Childhood trauma—including neglect and sexual/emotional/physical abuse—more often than not, produces a dysregulated nervous system. Larson tells us that, “When the primary caregiver is unwilling or unable to regulate an infant’s stress through attunement, the child suffers extreme anxiety, even terror. The child who doesn’t get the message that everything’s going to be all right can grow up unable to regulate his or her own affect. Without attunement, the infant’s brain has two major options: hyperarousal or dissociation. A hyperaroused child’s world is dominated by hypervigilance, emotional reactivity, and vulnerability to intrusive imagery.”
 
“A more dissociative child experiences the numbing of emotions, diminished sensation, disabled cognitive processing, and lack of empathy…Dissociation [is] the brain’s way of protecting itself from feeling crushed by a constant sense of overwhelming danger and imminent catastrophe. While dissociation in all its forms clearly has survival value for developmentally traumatized individuals, it also leads to developmental dead spots—areas of personality development that are stuck in a time warp that coincides with childhood experiences of trauma.” An abuse survivor may also experience these states intermittently, becoming hyper-aroused one minute and numb to emotions the next.
 
Emotional hyper-arousal may trigger you to eat when you’re not hungry and your best intentions are to stay away from food.
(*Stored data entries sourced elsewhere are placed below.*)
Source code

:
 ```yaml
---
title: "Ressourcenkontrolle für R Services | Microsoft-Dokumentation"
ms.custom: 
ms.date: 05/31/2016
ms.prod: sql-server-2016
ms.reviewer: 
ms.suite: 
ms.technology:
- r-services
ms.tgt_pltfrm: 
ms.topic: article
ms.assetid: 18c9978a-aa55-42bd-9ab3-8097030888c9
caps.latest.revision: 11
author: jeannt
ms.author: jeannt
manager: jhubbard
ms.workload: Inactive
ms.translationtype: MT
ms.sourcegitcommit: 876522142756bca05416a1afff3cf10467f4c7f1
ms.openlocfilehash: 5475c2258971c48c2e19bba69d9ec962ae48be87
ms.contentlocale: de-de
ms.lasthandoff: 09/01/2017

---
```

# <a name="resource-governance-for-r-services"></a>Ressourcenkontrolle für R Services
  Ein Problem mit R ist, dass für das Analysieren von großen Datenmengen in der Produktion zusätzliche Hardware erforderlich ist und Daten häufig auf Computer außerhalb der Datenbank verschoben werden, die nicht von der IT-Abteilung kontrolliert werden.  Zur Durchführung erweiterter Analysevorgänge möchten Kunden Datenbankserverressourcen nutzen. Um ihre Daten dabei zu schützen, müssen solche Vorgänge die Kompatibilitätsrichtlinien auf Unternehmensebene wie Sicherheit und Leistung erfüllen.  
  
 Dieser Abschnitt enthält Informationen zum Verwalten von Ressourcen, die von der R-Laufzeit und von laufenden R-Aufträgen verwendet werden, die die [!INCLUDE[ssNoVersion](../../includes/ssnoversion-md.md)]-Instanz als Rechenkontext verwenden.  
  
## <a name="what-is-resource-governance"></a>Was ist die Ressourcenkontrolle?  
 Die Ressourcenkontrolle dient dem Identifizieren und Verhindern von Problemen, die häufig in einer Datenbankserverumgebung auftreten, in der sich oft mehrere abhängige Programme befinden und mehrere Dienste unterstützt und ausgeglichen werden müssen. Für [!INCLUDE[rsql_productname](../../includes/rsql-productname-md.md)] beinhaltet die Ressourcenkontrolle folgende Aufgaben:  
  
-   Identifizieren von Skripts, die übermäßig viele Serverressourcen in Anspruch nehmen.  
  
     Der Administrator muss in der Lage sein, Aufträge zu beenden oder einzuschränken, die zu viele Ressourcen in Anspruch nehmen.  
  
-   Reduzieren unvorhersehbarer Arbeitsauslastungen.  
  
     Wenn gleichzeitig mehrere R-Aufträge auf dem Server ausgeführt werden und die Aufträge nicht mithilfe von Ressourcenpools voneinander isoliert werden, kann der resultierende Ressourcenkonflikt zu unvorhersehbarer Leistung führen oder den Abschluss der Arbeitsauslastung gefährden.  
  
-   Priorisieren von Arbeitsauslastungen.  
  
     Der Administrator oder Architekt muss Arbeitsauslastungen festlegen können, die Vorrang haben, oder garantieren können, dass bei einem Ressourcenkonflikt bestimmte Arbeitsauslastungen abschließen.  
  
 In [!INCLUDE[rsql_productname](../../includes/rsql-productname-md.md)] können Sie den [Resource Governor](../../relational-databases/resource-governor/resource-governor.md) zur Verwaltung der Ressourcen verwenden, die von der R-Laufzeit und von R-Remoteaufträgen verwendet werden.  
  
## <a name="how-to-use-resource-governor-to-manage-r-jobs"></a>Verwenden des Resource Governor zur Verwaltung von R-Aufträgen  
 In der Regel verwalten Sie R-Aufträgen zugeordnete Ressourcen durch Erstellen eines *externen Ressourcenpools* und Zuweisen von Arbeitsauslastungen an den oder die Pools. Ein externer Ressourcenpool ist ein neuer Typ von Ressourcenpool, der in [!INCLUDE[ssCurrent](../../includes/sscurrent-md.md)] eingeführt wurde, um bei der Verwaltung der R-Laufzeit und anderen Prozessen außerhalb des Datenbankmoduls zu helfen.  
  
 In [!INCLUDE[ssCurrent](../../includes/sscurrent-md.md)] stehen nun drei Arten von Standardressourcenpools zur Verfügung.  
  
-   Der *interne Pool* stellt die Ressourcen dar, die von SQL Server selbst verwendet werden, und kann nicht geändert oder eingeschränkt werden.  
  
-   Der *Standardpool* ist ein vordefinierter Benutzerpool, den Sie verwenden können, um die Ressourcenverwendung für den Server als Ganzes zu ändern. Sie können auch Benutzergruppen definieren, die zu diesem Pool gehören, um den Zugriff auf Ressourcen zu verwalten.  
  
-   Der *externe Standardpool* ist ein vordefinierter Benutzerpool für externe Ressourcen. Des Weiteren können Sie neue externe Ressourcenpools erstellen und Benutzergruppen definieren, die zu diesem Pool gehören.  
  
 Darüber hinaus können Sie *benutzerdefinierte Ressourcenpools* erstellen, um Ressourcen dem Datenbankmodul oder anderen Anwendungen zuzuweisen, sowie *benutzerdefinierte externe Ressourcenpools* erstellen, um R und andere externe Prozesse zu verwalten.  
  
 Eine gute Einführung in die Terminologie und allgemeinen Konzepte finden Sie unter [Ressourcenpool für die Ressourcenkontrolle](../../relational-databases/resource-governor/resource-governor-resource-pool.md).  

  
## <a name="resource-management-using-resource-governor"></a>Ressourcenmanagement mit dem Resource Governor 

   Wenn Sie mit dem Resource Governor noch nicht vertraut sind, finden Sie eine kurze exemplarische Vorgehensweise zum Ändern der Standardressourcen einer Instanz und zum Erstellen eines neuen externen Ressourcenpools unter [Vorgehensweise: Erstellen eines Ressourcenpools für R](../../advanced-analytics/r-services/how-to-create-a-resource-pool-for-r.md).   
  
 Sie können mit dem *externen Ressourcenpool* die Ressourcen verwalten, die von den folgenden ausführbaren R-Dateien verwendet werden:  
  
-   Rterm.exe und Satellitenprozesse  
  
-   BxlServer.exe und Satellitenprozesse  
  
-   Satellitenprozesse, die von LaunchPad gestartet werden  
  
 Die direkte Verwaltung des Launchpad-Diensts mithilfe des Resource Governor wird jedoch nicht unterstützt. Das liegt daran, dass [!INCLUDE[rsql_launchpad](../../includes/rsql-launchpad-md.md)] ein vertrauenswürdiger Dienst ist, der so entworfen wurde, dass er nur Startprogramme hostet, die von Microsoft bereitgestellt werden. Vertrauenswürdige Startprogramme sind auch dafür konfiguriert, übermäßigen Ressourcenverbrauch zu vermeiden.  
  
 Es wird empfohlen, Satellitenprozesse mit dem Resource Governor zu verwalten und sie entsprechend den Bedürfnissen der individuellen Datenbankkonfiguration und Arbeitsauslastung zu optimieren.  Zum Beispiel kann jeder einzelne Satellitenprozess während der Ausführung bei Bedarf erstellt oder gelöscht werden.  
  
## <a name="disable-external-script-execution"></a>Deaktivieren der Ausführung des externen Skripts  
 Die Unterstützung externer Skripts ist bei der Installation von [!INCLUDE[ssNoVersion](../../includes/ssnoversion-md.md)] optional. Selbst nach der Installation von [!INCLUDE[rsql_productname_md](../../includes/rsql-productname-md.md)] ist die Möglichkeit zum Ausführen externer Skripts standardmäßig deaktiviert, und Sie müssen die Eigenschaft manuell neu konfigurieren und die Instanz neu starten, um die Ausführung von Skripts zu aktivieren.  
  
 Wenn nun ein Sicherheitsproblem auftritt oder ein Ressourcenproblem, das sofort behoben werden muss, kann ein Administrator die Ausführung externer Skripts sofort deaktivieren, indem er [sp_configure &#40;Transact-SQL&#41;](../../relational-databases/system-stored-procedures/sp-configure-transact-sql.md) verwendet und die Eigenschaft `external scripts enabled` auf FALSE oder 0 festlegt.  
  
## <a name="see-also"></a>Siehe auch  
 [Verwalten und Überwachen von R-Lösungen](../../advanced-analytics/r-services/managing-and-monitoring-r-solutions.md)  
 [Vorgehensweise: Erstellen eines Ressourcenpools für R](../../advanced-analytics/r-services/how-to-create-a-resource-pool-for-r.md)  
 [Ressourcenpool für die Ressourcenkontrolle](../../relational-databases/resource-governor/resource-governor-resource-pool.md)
Your feelings may be so overwhelming that you can’t think straight enough to problem solve or distract yourself and only crave instant relief. Alternately, you may not feel any specific emotion because you’ve become habitually numb to experiencing distressing ones, but may still feel oddly unsettled without being able to identify why this may be or what affect you’re feeling. That is, your nervous system may still be dysregulated, propelling you toward mindless eating.
 
If you frequently experience hyper-arousal, dissociated affect, or regularly eat emotionally, I urge you to get help from a trauma or eating disorders therapist. A therapist will teach you how to re-regulate your nervous system’s reactions to emotional distress so that you have a better shot at eating “normally.”